Task instructions =
Among the entries below, take the line with "next web app." and the line with "and instant messaging", and output them and every line between them exactly, with nothing else.

Records for this task =
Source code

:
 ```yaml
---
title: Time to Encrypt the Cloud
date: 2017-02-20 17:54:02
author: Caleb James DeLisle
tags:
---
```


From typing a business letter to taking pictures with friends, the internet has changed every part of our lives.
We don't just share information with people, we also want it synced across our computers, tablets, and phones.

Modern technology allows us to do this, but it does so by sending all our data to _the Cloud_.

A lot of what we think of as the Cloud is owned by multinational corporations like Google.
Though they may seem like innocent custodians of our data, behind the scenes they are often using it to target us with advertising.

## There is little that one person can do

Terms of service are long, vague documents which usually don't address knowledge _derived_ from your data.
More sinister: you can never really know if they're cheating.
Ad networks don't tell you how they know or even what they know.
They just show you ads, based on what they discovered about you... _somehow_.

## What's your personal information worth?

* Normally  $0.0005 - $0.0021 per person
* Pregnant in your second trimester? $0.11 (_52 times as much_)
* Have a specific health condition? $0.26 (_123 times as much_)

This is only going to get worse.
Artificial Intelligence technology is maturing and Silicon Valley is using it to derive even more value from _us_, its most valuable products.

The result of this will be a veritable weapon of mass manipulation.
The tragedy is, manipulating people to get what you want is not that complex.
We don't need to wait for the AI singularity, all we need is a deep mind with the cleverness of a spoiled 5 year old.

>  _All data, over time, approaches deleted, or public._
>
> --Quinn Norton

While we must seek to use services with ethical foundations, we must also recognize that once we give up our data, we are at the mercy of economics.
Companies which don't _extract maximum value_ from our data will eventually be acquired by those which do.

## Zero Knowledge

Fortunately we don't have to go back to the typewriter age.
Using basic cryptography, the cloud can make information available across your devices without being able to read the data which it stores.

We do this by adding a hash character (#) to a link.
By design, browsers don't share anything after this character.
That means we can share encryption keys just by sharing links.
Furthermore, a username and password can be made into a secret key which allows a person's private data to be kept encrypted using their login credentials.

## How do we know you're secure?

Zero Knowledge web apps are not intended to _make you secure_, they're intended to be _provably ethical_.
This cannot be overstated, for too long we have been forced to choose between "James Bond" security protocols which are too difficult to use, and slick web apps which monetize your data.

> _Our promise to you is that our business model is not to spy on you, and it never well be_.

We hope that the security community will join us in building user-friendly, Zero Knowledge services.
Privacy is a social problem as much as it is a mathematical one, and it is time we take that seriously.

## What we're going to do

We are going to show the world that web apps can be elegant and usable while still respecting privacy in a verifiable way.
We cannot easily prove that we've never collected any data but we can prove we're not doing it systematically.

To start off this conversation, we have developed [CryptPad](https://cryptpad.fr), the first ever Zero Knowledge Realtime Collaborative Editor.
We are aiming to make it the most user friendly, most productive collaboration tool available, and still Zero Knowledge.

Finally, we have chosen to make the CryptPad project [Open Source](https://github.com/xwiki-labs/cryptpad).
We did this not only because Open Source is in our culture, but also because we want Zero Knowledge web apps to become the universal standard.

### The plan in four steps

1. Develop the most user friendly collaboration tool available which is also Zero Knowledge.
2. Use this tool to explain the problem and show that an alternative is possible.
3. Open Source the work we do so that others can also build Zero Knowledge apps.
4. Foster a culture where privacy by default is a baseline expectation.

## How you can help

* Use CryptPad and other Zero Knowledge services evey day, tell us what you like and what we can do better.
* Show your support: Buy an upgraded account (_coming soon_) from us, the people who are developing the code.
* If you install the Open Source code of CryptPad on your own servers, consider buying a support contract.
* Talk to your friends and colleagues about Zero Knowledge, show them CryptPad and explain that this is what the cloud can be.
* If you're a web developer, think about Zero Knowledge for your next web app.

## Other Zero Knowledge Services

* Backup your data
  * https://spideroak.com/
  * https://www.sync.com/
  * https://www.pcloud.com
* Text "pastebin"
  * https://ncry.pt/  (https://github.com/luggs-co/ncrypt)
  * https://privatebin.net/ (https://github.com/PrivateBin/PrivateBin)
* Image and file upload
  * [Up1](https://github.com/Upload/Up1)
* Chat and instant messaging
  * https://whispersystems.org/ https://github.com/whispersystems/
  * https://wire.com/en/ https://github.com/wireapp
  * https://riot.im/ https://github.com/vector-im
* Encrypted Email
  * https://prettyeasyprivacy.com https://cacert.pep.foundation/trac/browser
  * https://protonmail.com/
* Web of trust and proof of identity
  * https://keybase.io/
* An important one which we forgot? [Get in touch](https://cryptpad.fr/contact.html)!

Result =
* If you're a web developer, think about Zero Knowledge for your next web app.

## Other Zero Knowledge Services

* Backup your data
  * https://spideroak.com/
  * https://www.sync.com/
  * https://www.pcloud.com
* Text "pastebin"
  * https://ncry.pt/  (https://github.com/luggs-co/ncrypt)
  * https://privatebin.net/ (https://github.com/PrivateBin/PrivateBin)
* Image and file upload
  * [Up1](https://github.com/Upload/Up1)
* Chat and instant messaging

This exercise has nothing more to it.